Northern Lights, led by oil giants Equinor, Shell and TotalEnergies, involves transporting and burying CO2 captured at smokestacks across Europe.


The aim is to prevent the emissions from being released into the atmosphere, and thereby help halt climate change.

‘We now injected and stored the very first CO2 safely in the reservoir,’ Northern Lights’ managing director Tim Heijn said in a statement.

‘Our ships, facilities and wells are now in operation.’

In concrete terms, after the CO2 is captured, it is liquified and transported by ship to the Oygarden terminal near Bergen on Norway’s western coast.

It is then transferred into large tanks before being injected through a 110-kilometre pipeline into the seabed, at a depth of around 2.6 kilometres, for permanent storage.

Carbon capture and storage technology has been listed as a climate tool by the UN’s Intergovernmental Panel on Climate Change and the International Energy Agency, especially for reducing the CO2 footprint of industries like cement and steel that are difficult to decarbonise.

The first CO2 injection into the Northern Lights geological reservoir was from Germany’s Heidelberg Materials cement plant in Brevik in southeastern Norway.

But CCS technology is complex and costly.

Without financial assistance, it is currently more profitable for industries to purchase ‘pollution permits’ on the European carbon market than to pay for capturing, transporting and storing their CO2.

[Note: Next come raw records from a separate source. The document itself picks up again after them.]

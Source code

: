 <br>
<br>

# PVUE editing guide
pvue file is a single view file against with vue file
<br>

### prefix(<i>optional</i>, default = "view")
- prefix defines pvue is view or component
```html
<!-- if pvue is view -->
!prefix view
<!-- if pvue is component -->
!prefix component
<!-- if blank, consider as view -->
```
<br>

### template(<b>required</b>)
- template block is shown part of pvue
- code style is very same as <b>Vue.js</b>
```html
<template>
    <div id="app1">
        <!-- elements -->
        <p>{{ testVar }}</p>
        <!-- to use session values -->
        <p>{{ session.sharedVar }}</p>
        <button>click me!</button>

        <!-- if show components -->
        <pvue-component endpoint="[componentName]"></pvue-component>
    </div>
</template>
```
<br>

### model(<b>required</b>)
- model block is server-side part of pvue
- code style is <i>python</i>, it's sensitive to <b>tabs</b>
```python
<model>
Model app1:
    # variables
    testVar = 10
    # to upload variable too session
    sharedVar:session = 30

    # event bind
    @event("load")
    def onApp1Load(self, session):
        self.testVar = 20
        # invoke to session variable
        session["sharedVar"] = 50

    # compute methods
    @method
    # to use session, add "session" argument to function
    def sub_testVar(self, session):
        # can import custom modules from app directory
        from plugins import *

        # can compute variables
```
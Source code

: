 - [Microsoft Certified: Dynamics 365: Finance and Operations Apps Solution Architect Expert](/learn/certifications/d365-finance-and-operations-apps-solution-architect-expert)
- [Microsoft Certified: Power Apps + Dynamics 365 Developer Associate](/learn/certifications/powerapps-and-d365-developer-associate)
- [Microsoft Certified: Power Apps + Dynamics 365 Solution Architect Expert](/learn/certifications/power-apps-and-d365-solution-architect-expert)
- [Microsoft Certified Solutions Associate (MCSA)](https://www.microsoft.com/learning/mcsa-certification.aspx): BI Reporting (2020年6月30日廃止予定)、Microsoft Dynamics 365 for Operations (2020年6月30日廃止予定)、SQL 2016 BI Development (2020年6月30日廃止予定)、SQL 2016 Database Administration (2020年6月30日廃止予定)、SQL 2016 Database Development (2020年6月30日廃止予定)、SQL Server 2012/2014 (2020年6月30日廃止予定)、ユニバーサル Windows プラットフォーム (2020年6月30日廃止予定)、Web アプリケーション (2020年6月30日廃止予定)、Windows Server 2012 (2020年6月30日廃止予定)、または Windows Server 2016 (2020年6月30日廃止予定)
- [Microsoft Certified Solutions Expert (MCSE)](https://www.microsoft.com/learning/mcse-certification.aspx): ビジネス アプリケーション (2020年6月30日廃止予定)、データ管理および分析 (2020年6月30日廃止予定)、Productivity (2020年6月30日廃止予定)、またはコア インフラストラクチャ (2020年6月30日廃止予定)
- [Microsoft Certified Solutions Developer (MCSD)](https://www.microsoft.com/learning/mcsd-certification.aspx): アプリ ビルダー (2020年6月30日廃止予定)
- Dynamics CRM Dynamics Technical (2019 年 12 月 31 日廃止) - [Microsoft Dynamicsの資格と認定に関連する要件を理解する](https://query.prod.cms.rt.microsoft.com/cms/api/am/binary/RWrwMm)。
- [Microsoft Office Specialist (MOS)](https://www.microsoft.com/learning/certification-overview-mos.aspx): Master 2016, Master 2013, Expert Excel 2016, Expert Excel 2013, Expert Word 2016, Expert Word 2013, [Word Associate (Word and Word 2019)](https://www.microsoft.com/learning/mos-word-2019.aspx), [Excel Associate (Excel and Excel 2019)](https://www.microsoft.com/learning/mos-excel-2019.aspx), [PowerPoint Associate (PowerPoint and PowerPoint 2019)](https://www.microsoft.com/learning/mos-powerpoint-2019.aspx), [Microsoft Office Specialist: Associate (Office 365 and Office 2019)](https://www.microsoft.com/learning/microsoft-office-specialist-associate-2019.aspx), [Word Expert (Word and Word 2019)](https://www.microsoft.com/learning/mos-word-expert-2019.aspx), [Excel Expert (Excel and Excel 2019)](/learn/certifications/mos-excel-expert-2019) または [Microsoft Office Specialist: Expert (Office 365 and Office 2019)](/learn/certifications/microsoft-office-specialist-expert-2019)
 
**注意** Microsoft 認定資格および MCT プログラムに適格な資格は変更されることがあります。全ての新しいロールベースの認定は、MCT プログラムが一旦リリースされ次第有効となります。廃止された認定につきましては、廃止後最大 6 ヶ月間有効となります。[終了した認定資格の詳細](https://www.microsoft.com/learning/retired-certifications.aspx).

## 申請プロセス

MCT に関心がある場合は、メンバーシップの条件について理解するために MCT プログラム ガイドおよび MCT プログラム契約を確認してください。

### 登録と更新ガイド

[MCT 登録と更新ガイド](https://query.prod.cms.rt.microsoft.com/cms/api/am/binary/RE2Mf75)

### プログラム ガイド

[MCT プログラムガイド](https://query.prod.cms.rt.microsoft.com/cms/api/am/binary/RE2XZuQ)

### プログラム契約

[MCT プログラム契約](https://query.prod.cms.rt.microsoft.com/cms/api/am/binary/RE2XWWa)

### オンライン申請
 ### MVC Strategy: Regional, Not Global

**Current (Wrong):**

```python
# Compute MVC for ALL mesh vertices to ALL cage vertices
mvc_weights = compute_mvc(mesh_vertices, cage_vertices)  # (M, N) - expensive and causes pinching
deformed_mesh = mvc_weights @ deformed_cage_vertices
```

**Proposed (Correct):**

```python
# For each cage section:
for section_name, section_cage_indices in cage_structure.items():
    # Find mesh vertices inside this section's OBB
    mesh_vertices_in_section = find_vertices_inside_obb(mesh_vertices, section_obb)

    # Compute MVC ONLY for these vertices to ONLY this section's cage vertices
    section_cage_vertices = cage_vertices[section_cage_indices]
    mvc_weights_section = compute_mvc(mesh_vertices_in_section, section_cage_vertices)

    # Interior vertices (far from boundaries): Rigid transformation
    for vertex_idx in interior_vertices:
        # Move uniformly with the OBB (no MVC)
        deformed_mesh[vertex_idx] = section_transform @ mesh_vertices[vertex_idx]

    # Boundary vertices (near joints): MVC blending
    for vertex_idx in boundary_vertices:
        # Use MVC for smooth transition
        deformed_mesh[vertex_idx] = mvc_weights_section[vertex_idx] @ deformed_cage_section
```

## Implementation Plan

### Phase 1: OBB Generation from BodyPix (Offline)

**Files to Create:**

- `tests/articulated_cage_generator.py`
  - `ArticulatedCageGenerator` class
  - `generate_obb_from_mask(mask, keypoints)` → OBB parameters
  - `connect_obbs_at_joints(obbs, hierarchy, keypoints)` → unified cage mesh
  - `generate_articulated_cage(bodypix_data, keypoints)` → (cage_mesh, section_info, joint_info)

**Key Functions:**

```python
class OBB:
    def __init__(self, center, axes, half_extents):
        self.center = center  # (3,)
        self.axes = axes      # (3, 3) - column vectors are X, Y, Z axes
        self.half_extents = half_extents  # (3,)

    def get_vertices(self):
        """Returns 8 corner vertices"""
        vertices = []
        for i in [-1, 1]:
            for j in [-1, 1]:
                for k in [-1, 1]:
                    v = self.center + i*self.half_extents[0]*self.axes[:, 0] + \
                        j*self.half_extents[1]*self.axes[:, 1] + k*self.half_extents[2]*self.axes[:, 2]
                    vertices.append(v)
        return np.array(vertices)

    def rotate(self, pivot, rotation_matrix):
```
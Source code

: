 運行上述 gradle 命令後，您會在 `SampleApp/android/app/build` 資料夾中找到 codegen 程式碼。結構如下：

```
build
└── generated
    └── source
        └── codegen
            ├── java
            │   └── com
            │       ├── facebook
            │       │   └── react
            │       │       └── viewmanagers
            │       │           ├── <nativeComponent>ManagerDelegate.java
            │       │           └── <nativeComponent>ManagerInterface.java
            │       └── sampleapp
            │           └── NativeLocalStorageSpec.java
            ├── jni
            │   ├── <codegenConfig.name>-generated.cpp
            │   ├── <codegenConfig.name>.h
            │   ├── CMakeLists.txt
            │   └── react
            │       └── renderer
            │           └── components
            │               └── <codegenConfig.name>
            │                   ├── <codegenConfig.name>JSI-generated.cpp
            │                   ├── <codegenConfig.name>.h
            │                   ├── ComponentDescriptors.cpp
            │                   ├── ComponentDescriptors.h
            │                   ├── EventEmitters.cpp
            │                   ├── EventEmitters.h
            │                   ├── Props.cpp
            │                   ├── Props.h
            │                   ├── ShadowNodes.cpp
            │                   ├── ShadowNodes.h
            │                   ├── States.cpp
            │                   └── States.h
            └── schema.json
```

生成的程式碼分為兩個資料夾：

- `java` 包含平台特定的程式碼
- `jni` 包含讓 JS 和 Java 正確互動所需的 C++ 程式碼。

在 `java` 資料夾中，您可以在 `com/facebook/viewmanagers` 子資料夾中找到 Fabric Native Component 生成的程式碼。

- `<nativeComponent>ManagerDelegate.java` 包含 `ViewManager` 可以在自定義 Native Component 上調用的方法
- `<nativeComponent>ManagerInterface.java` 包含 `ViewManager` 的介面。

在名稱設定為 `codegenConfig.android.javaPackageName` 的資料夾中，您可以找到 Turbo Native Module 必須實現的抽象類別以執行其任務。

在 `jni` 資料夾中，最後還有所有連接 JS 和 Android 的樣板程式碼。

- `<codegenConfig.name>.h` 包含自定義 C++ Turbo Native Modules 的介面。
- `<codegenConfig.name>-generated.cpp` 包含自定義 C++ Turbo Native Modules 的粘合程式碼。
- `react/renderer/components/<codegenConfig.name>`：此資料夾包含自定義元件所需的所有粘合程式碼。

Northern Lights has so far signed just three commercial contracts in Europe.

One is with a Yara ammonia plant in the Netherlands, another with two of Orsted’s biofuel plants in Denmark, and the third with a Stockholm Exergi thermal power plant in Sweden.

Largely financed by the Norwegian state, Northern Lights has an annual CO2 storage capacity of 1.5 million tonnes, which is expected to increase to five million tonnes by the end of the decade.